Another franchise that needs to stop now is the Shrek series. Shrek the Third had new celebrity voices like Justin Timberlake, but the movie itself was wordy, the plot line of whether Shrek was ready to be a parent or not and the crass humor that the Shrek movies are laced with was more appropriate for parents, not children. Shrek the Third raked in the money earlier this summer (over $320 million) and it has been announced that The Next Shrek (that’s the title, folks) and a Puss in Boots spin-off (again, that’s actually the title) will both be released in 2010.
The Pirates of the Caribbean franchise echoes back to the Matrix series: the first movie was so successful that the studio ordered up two previously unannounced sequels to be shot and released back to back in hopes of banking on the first movie’s popularity.
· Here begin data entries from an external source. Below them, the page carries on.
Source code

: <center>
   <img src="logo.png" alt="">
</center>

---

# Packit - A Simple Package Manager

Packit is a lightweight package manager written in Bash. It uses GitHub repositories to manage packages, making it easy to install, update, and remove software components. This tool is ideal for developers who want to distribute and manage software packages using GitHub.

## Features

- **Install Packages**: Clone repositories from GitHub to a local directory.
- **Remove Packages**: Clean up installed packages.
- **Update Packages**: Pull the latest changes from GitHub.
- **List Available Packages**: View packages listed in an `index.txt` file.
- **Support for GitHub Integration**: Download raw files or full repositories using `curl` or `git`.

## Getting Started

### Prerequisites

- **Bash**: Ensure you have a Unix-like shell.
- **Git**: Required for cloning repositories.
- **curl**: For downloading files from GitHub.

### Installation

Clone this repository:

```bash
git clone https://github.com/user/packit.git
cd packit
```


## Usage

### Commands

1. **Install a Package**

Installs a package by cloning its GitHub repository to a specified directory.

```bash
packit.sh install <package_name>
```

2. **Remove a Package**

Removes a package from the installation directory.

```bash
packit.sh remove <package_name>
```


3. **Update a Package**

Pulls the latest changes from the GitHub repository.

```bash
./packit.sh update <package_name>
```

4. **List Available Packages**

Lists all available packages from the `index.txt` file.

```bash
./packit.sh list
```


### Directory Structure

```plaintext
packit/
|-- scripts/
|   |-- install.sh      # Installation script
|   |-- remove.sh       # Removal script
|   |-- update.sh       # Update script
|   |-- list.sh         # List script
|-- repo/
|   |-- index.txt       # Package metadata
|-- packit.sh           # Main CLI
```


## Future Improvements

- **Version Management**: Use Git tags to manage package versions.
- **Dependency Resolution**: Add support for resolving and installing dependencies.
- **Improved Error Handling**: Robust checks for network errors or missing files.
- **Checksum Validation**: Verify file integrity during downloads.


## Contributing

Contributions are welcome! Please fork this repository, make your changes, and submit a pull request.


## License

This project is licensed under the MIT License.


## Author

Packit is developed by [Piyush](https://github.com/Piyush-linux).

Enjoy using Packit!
Unlike the Matrix sequels which were awful compared to the first Matrix movie, Pirates of the Caribbean: Dead Man’s Chest and At World’s End were just as successful, if not more so, than the original Pirates of the Caribbean. The Pirates movies have grown into one of the more successful movie franchises in recent history, bringing in over a billion dollars worldwide, and as of right now, there is not a fourth movie in production. This comes as a relief to moviegoers who appreciate when a series ends on a good note rather than extending its welcome.
With the resurgence of decades-old franchises, this summer one of the bigger hits in theaters was Live Free or Die Hard, the fourth Die Hard movie which comes twelve years after Die Hard with a Vengeance. John McClane is older, but still has snappy one-liners and gets into some crazy awesome fights, which in reality should have killed him. A fourth Die Hard movie was never needed, but now that it is out there and actually a respectable film, we can accept it into the already solid Die Hard franchise.
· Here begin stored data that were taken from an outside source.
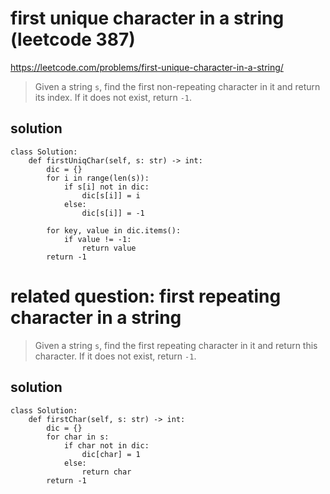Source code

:# first unique character in a string (leetcode 387)

https://leetcode.com/problems/first-unique-character-in-a-string/

> Given a string `s`, find the first non-repeating character in it and return its index. If it does not exist, return `-1`.

## solution

```
class Solution:
    def firstUniqChar(self, s: str) -> int:
        dic = {}
        for i in range(len(s)):
            if s[i] not in dic:
                dic[s[i]] = i
            else:
                dic[s[i]] = -1
        
        for key, value in dic.items():
            if value != -1:
                return value
        return -1
```

# related question: first repeating character in a string

> Given a string `s`, find the first repeating character in it and return this character. If it does not exist, return `-1`.

## solution

```
class Solution:
    def firstChar(self, s: str) -> int:
        dic = {}
        for char in s:
            if char not in dic:
                dic[char] = 1
            else:
                return char
        return -1
```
It makes you wonder why studios are taking the risks to expand on movie franchises that already had satisfying final films. Many movie lovers have seen the original Indiana Jones trilogy and will agree that Indiana Jones and the Last Crusade was a great way to end the series. Indy chose wisely, got the grail, saved his dad’s life and they rode off into the sunset. Now that it’s eighteen years later and Harrison Ford is eighteen years older, just how much mayhem can Indiana Jones get into before he breaks his hip? Hopefully the next Indiana Jones film, like Live Free or Die Hard, will turn out to be a good film and an asset to the series rather than attempt to fix a franchise which was never broken.
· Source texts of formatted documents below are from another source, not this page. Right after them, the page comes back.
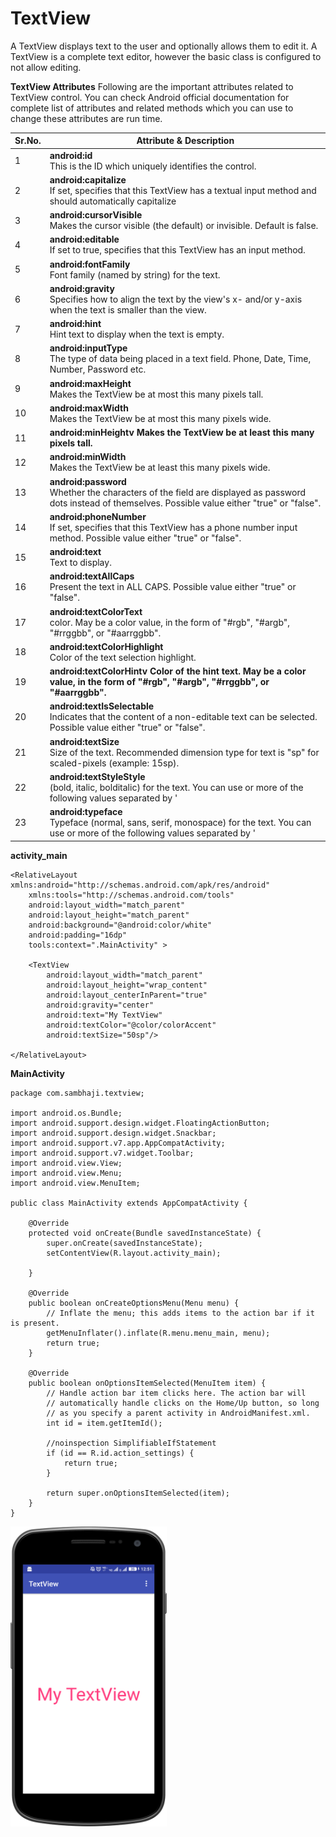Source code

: # TextView
A TextView displays text to the user and optionally allows them to edit it. A TextView is a complete text editor, however the basic class is configured to not allow editing.

**TextView Attributes**
Following are the important attributes related to TextView control. You can check Android official documentation for complete list of attributes and related methods which you can use to change these attributes are run time.

Sr.No.	| Attribute & Description
------------ | -------------
1	| <b>android:id </b><br>This is the ID which uniquely identifies the control.
2	| <b>android:capitalize</b><br> If set, specifies that this TextView has a textual input method and should automatically capitalize 
3	| <b>android:cursorVisible</b><br> Makes the cursor visible (the default) or invisible. Default is false.
4	| <b>android:editable</b><br> If set to true, specifies that this TextView has an input method.
5	| <b>android:fontFamily</b><br> Font family (named by string) for the text.
6	| <b>android:gravity</b><br> Specifies how to align the text by the view's x- and/or y-axis when the text is smaller than the view.
7	| <b>android:hint</b><br> Hint text to display when the text is empty.
8	| <b>android:inputType</b><br> The type of data being placed in a text field. Phone, Date, Time, Number, Password etc.
9	| <b>android:maxHeight</b><br> Makes the TextView be at most this many pixels tall.
10	| <b>android:maxWidth</b><br> Makes the TextView be at most this many pixels wide.
11	| <b>android:minHeightv Makes the TextView be at least this many pixels tall.
12	| <b>android:minWidth</b><br> Makes the TextView be at least this many pixels wide.
13	| <b>android:password</b><br> Whether the characters of the field are displayed as password dots instead of themselves. Possible value either "true" or "false".
14	| <b>android:phoneNumber</b><br> If set, specifies that this TextView has a phone number input method. Possible value either "true" or "false".
15	| <b>android:text</b><br> Text to display.
16	| <b>android:textAllCaps</b><br> Present the text in ALL CAPS. Possible value either "true" or "false".
17	| <b>android:textColorText</b><br> color. May be a color value, in the form of "#rgb", "#argb", "#rrggbb", or "#aarrggbb".
18	| <b>android:textColorHighlight</b><br> Color of the text selection highlight.
19	| <b>android:textColorHintv Color of the hint text. May be a color value, in the form of "#rgb", "#argb", "#rrggbb", or "#aarrggbb".
20	| <b>android:textIsSelectable</b><br> Indicates that the content of a non-editable text can be selected. Possible value either "true" or "false".
21	| <b>android:textSize</b><br> Size of the text. Recommended dimension type for text is "sp" for scaled-pixels (example: 15sp).
22	| <b>android:textStyleStyle</b><br> (bold, italic, bolditalic) for the text. You can use or more of the following values separated by '|'.
23	| <b>android:typeface</b><br> Typeface (normal, sans, serif, monospace) for the text. You can use or more of the following values separated by '|'.

**activity_main**
```
<RelativeLayout xmlns:android="http://schemas.android.com/apk/res/android"
    xmlns:tools="http://schemas.android.com/tools"
    android:layout_width="match_parent"
    android:layout_height="match_parent"
    android:background="@android:color/white"
    android:padding="16dp"
    tools:context=".MainActivity" >

    <TextView
        android:layout_width="match_parent"
        android:layout_height="wrap_content"
        android:layout_centerInParent="true"
        android:gravity="center"
        android:text="My TextView"
        android:textColor="@color/colorAccent"
        android:textSize="50sp"/>

</RelativeLayout>
```

**MainActivity**
```
package com.sambhaji.textview;

import android.os.Bundle;
import android.support.design.widget.FloatingActionButton;
import android.support.design.widget.Snackbar;
import android.support.v7.app.AppCompatActivity;
import android.support.v7.widget.Toolbar;
import android.view.View;
import android.view.Menu;
import android.view.MenuItem;

public class MainActivity extends AppCompatActivity {

    @Override
    protected void onCreate(Bundle savedInstanceState) {
        super.onCreate(savedInstanceState);
        setContentView(R.layout.activity_main);

    }

    @Override
    public boolean onCreateOptionsMenu(Menu menu) {
        // Inflate the menu; this adds items to the action bar if it is present.
        getMenuInflater().inflate(R.menu.menu_main, menu);
        return true;
    }

    @Override
    public boolean onOptionsItemSelected(MenuItem item) {
        // Handle action bar item clicks here. The action bar will
        // automatically handle clicks on the Home/Up button, so long
        // as you specify a parent activity in AndroidManifest.xml.
        int id = item.getItemId();

        //noinspection SimplifiableIfStatement
        if (id == R.id.action_settings) {
            return true;
        }

        return super.onOptionsItemSelected(item);
    }
}
```
<a href="url"><img src="https://github.com/sambhaji213/TextView/blob/master/screenshot/home.png" align="left" height="480" width="250"></a>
While movies adapted from books have also created franchises (i.e. the Harry Potter and the Jason Bourne movies), those franchises are justifiable because there are multiple books in the series, leading to multiple movies, which also happened to be monetarily successful. But, just because a lot of people went to see I Now Pronounce You Chuck and Larry this summer doesn’t mean that there needs to be a Chuck and Larry 2 coming soon to a theater near you in 2008.
I probably shouldn’t have written that… I don’t want to give the movie studios any crazy ideas.